Highlights from the NCRI 2017 – part two

We’re excited to bring you the latest developments from this year’s conference, where the cancer research community gathered to share their progress and debate the best ways forward to prevent, detect and treat cancer, and improve the lives of everyone affected.

Cutting off cancer’s DNA repair routes

During the conference both Prof Steve Jackson from the University of Cambridge and Breast Cancer Now researcher Prof Chris Lord expressed their view that how a cell responds to damaged DNA was “arguably the most important topic in cancer science”.

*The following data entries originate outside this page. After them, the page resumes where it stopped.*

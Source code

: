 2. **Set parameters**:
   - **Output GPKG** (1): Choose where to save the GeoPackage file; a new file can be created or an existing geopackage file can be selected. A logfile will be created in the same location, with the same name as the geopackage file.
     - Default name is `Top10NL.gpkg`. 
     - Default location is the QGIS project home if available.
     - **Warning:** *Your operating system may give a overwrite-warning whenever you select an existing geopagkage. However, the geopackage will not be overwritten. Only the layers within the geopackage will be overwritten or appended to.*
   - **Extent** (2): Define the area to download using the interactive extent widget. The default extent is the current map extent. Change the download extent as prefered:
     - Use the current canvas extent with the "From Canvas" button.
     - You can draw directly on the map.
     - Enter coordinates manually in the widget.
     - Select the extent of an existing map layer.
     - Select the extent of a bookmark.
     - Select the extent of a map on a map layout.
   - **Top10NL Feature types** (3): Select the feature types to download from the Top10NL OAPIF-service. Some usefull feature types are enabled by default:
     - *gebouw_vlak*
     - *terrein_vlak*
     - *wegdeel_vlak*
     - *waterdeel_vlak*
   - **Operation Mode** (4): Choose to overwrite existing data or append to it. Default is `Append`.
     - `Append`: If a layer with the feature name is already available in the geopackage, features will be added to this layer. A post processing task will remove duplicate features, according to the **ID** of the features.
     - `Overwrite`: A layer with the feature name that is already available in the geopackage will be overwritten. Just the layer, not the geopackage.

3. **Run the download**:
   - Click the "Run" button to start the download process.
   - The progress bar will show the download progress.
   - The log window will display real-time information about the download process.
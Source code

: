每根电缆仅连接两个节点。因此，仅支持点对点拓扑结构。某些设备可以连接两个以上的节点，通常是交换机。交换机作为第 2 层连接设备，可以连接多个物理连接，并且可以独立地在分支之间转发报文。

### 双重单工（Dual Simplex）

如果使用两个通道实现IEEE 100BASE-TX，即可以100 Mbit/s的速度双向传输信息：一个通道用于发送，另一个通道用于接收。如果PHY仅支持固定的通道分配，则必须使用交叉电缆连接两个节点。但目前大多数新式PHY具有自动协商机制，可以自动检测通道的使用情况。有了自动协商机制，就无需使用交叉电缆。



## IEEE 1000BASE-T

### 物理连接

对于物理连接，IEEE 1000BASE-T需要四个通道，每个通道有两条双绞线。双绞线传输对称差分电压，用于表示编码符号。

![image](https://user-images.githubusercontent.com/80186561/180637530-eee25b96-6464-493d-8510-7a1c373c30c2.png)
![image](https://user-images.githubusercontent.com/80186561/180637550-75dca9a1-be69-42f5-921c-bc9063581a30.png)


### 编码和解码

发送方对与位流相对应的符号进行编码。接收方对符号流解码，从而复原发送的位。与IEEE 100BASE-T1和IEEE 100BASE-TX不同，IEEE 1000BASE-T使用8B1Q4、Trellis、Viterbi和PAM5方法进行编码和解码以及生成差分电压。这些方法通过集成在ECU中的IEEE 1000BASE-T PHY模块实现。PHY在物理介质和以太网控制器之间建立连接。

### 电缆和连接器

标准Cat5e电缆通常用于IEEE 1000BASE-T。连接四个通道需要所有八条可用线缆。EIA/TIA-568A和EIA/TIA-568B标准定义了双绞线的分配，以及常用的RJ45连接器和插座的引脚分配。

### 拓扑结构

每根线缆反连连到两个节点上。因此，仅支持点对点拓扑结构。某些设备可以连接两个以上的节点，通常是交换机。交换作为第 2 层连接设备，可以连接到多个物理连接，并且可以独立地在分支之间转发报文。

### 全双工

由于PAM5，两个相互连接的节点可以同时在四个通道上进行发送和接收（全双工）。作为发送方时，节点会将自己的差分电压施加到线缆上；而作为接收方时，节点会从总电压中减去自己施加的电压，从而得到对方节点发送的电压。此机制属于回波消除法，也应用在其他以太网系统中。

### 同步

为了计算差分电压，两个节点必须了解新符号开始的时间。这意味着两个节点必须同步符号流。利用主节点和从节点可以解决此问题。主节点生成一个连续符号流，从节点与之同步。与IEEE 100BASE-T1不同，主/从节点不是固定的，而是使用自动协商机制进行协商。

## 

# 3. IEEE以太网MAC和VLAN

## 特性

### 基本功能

Our DNA has evolved to be a safe haven for all our genetic information, but it’s being bombarded constantly by the outside world. Our cells are therefore specially equipped to deal with lots of DNA damage on a daily basis, and these repair processes play a big role in protecting us against cancer. Mutations in these proteins, therefore, often lead to cancer, and many treatments aim to damage cancer’s DNA even further, to the extent that it can’t be repaired, and the cancer cells have no choice but to die.

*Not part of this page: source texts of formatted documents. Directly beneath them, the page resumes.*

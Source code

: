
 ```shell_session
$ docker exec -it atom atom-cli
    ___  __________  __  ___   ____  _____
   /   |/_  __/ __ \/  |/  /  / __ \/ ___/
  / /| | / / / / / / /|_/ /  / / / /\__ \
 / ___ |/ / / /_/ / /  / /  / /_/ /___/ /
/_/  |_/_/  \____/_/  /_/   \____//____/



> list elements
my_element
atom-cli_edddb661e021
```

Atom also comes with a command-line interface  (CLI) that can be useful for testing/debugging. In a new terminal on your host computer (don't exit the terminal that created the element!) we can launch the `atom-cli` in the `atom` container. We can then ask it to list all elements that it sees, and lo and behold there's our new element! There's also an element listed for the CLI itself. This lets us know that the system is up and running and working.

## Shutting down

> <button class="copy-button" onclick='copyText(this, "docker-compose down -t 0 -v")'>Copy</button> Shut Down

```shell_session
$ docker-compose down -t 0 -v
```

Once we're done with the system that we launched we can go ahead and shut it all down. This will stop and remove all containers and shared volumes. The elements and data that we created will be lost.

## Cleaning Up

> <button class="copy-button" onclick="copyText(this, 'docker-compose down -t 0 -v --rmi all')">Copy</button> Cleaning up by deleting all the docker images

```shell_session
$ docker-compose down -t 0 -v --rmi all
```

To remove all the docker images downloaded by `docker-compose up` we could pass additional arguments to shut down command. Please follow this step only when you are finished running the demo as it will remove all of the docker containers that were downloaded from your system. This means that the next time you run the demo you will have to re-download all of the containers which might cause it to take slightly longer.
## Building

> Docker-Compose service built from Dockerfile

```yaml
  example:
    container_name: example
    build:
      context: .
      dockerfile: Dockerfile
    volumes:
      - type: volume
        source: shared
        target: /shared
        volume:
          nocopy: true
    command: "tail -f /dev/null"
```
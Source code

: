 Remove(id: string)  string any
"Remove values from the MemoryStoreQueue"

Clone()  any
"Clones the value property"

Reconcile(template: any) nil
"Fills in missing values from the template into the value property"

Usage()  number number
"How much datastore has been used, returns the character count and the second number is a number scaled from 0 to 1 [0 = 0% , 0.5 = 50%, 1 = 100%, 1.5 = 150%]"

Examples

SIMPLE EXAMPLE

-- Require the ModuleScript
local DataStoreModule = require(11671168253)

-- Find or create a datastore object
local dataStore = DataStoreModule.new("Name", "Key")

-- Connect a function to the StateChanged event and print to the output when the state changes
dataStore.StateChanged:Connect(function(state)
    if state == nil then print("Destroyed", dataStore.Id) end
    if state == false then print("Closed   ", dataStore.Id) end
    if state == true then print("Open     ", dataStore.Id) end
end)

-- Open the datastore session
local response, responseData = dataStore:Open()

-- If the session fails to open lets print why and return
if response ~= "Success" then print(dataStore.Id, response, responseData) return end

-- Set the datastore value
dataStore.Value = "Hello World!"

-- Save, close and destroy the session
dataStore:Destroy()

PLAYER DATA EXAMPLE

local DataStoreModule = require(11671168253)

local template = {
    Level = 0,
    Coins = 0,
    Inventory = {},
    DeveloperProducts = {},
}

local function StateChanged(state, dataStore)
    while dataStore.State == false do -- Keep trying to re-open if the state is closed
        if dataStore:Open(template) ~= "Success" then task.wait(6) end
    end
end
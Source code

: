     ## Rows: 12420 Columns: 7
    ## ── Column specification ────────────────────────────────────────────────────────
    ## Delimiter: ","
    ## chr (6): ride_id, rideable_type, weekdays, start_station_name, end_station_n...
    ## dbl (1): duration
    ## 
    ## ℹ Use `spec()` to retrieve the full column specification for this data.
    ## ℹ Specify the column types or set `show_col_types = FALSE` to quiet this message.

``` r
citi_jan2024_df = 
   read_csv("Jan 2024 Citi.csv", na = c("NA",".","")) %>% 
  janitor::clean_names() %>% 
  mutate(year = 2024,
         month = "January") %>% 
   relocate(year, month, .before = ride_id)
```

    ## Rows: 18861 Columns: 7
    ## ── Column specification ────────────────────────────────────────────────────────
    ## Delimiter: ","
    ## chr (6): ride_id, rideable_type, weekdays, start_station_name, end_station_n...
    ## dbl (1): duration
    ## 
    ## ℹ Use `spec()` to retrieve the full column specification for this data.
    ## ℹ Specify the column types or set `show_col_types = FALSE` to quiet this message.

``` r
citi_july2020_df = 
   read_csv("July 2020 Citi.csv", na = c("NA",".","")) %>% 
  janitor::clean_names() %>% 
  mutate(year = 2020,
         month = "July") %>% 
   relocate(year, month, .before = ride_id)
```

One DNA repair protein that has become an important focus in cancer biology is PARP. Prof Jackson described PARP as a “molecular policeman”, searching the cell for DNA damage and raising the alarm if it finds any. PARP repairs damaged DNA alongside the BRCA2 protein, but if the cell has a BRCA mutation, PARP has to work alone.

As we’ve highlighted before, Breast Cancer Now scientists helped to make the discovery in 2005 that by stopping PARP from doing its job in cancer cells with mutated BRCA2, the cell is no longer able to stay alive. Since then, drugs that inhibit PARP have become exciting new treatments that are now available for patients with BRCA-mutated ovarian cancers, and recently showed exciting results in clinical trials for treating BRCA-mutated breast cancer.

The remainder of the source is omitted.